Furthermore, quite aside from all that, the problem with any measure to prevent the use of votes as weapons is that votes work as weapons. If your system hides posts or otherwise does things weapon-like based on votes, you'll never solve the problem.

I agree that this doesn't solve the problem of people voting "politically," as it were, but I think it might mitigate it slightly.

As to your other point , I strongly disagree. Rationality can only work once certain premises have been accepted. There is no rational way to choose what premises you start an argument with. In the abortion context, for example, if someone starts from the premise that it is always wrong to take an innocent human life, no matter how much suffering it might experience or cause, they'll reach a certain set of conclusions, and if someone starts from a utilitarian set of premises, they'll reach another. Yes, you can argue about the rational basis for premises to some extent, but at a certain point you just hit intuition. Thus, two equally rational people could reach wildly different conclusions simply because they have different intuitions about the premises of the argument.

Rationality can only work once certain premises have been accepted.

But that's not how arguments to convince other people work. If you want to convince other people, you either have to go by their premises (which leads to the problem I described), or you need to sneak in your own premises (which makes it inherently a low quality argument because of the sneakiness). Just openly arguing based on premises that another person doesn't share won't convince him.

Nobody says "Well, I'm going to convince you of homeopathy. You just need to assume that molecular patterns are a thing...."

In the abortion context, for example, if someone starts from the premise that it is always wrong to take an innocent human life

That doesn't even work. You can think it's wrong to take an innocent human life, but disagree that a fetus is an innocent human life (or a human life at all).

Your claim was that you "find it hard to imagine that to anyone who arrives at their positions by rational thinking . . . could really find an opposing argument well done."

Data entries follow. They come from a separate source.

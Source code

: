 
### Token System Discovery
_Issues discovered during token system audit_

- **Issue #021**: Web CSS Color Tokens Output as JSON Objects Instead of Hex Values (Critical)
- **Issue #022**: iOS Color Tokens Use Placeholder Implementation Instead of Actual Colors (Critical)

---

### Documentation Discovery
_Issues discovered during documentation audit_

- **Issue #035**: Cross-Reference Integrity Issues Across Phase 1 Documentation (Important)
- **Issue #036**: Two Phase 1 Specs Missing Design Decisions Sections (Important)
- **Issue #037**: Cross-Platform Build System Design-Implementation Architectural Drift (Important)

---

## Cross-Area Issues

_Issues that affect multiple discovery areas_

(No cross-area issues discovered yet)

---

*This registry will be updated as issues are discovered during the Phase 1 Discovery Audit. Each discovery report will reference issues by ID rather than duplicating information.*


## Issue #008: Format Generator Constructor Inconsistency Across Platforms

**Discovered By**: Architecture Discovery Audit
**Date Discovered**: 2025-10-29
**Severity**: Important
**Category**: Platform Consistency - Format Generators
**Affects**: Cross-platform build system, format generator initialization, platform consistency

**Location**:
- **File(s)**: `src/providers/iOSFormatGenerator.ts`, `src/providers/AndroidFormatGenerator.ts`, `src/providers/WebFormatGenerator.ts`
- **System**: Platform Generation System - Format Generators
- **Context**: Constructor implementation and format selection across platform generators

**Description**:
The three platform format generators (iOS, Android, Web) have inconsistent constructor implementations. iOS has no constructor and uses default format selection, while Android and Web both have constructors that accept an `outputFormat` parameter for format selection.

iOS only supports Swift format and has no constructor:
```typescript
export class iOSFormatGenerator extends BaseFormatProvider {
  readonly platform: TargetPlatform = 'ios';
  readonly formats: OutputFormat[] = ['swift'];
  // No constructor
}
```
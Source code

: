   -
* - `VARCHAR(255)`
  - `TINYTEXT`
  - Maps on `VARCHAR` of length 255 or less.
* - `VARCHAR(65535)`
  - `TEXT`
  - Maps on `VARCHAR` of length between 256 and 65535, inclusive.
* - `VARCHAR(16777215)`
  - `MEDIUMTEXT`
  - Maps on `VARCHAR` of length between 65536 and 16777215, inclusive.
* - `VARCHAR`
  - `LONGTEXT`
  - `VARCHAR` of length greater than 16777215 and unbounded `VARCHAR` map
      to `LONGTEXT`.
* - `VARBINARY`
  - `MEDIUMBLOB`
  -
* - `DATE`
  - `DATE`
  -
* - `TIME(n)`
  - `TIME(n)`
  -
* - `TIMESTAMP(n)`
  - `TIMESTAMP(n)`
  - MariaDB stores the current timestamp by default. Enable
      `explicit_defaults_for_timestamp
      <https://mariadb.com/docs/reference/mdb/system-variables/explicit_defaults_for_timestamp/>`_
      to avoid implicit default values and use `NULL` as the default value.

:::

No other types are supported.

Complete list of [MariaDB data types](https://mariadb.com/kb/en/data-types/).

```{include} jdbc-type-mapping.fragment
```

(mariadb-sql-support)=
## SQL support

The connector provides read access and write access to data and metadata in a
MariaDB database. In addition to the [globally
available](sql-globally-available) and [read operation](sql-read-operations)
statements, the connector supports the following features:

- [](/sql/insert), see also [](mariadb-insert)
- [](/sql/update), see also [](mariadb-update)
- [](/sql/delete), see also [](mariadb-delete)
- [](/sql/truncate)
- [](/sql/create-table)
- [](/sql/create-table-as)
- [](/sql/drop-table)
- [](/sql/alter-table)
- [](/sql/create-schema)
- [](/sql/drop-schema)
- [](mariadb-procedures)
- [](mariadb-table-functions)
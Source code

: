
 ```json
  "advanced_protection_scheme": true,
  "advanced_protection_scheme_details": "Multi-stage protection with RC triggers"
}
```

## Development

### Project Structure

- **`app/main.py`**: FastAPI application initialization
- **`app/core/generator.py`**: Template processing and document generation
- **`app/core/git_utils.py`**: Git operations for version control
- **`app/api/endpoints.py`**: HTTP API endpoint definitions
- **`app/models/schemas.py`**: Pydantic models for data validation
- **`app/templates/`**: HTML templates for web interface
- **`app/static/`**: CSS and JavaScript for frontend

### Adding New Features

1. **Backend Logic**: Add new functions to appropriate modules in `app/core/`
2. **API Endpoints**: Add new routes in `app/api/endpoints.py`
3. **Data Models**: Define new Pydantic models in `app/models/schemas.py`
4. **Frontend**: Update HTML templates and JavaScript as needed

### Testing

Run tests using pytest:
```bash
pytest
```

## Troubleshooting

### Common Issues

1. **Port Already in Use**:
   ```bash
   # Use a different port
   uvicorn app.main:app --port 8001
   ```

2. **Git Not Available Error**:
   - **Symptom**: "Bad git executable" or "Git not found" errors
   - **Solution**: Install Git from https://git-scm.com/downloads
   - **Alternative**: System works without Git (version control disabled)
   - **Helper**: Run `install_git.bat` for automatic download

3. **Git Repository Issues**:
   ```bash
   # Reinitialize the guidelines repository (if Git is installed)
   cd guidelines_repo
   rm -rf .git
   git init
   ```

All I'm saying is that a rational person could easily find an opposing argument "well done" if their only problem with the argument was that it began from premises derived from intuitions they don't share.

Just about nobody will make such an argument openly, because it wouldn't be convincing. If they make it sneakily, it's not a good argument because it's sneaky. So while this is possible in theory given a certain kind of mistake, it's a rare edge case.